Lucero – Among the Ghosts | An Album That Rewards Further Investigation | Album Review

Lucero are one of those bands I’ve been recommending to anyone who might listen for a fair while now. I first encountered lead singer Ben Nichols’s distinctive voice on the soundtrack to his brother Jeff’s excellent 2011 film ‘Take Shelter‘. A couple years later I discovered his solo EP ‘The Last Pale Light‘ in the West, based on Cormac McCarthy’s Blood Meridian. From that point on I was in love.

Both ‘Last Pale Light’ and ‘Shelter’ are pitch-dark, foreboding country. Lucero, by contrast, have much more of a rock ‘n’ roll edge to them and ‘Among The Ghosts‘ in particular is without doubt a rock album. The full band kicks in a few lines into the opening title track, which sets the tone with Nichols’s throat-shredding howls on its chorus. ‘Always Been You‘ and ‘Loving‘, the latter written for another Jeff Nichols film, are slower, sure. But even these tracks use a lot more than guitar and vocals.

Lucero are undeniably Southern, inhabiting that same dark corner of Americana as Flannery O’Connor’s stories. That’s still present on this album, but some of the more distinctive edges have been sanded off. The overall feel is certainly less evocative of Memphis than previous records, for instance. There’s less honky-tonk piano and horns, and more of an E Street Band organ sound from keyboardist Rick Steff.

Still, this works well with the material, and it’s never far enough away from what they’ve done before to feel forced. Producer Matt Ross-Spang complements the material well, adding the odd touch of ’80s Rock reverb.

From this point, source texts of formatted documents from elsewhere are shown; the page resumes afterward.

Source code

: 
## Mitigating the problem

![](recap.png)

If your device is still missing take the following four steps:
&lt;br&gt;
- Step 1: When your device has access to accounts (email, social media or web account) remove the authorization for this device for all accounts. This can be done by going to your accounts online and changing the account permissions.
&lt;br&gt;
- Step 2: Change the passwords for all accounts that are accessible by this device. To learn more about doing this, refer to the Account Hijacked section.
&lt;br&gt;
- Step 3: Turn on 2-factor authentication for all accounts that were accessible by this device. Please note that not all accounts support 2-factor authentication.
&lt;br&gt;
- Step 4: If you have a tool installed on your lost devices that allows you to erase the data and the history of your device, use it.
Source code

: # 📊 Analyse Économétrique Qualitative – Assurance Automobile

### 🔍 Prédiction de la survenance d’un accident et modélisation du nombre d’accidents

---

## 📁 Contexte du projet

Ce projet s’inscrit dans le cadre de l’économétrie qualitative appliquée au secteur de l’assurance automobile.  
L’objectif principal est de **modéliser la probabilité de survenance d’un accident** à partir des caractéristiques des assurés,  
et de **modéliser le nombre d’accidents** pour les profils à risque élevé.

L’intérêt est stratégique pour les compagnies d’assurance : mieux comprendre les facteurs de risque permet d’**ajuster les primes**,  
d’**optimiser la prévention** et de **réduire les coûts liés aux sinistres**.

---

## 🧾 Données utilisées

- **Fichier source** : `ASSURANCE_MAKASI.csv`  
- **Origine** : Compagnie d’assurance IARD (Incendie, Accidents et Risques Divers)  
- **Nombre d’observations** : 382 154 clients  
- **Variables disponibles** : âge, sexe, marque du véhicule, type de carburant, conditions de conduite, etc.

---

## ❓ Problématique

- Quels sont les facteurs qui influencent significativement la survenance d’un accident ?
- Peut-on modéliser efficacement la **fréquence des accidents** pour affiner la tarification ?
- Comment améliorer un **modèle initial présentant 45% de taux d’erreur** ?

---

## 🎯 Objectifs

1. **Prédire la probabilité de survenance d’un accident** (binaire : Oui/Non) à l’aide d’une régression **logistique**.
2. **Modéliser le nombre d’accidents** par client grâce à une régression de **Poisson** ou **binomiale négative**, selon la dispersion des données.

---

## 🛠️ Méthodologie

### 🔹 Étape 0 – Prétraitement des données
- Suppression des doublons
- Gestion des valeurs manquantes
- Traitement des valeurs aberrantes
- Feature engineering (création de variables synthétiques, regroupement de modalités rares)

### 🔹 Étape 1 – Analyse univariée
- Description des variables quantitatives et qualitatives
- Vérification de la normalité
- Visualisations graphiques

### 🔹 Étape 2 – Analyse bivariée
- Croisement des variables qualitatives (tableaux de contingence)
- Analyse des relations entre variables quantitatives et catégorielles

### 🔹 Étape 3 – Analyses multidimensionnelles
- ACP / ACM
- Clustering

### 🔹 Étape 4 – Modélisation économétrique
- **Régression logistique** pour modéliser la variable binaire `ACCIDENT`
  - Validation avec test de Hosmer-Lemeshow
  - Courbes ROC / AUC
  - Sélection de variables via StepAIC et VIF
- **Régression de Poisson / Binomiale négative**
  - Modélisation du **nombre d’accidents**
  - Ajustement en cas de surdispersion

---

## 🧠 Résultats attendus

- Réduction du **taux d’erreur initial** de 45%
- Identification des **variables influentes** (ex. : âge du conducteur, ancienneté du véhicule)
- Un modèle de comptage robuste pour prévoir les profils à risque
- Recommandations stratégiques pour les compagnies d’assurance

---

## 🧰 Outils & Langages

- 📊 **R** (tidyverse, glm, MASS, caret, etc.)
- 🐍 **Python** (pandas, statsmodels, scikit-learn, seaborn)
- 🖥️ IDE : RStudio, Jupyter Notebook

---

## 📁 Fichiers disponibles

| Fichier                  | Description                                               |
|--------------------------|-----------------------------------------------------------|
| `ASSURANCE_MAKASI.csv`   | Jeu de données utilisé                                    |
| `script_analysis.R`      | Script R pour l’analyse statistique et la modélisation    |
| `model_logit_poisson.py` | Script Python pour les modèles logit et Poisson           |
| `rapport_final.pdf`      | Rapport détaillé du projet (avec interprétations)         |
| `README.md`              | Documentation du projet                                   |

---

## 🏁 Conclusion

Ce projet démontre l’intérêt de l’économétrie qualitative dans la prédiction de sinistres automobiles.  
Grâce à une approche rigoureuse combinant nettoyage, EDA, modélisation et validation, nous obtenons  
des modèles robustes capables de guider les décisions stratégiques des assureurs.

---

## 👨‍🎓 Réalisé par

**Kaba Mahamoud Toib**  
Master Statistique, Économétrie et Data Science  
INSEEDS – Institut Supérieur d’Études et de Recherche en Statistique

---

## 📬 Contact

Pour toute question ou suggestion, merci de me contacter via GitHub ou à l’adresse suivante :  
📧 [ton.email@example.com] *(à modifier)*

It also helps that this album was very clearly recorded by experienced musicians deeply attuned to each other’s playing styles. After ten years, eight records, and an average of 200 shows a year, you’d be shocked if they slipped up. True to form, the band mostly figured out these songs and arrangements in the studio, playing in the same room as much as possible.

Happily, this style of composition and recording never compromises the songs. These aren’t go-nowhere jam-band hangouts. Each song has a clear musical identity and, thanks to Nichols, a strong lyrical purpose. It’s perhaps a cliché to compare his gift for storytelling to his brother’s, but it fits here. Among the Ghosts is a world of deals with the devil (‘Everything Has Changed‘), shootouts (‘Cover Me‘), and soldiers writing home to beloved sweethearts (‘To My Dearest Wife‘).

These are well worn tropes in US culture, perhaps, but they’re treated well here. Nichols is especially good at digging deep into a palpable sense of darkness. In interviews, he has attributed this to the birth of his daughter two years ago. Now, he says, he has more to lose.

There’s a lot to dig into here, then, and ‘Among the Ghosts’ is an album that rewards further investigation.

It also thrills at the visceral level of the best rock ‘n’ roll. Lucero are the kind of band you can buy into, whether you come to them through country, punk, or rock. Or even through hearing a distinctive voice on a movie soundtrack. With this album they push forwards without ever feeling self-consciously novel. Among the Ghosts is the sound of a great band continuing to explore, and rewarding us at every stage.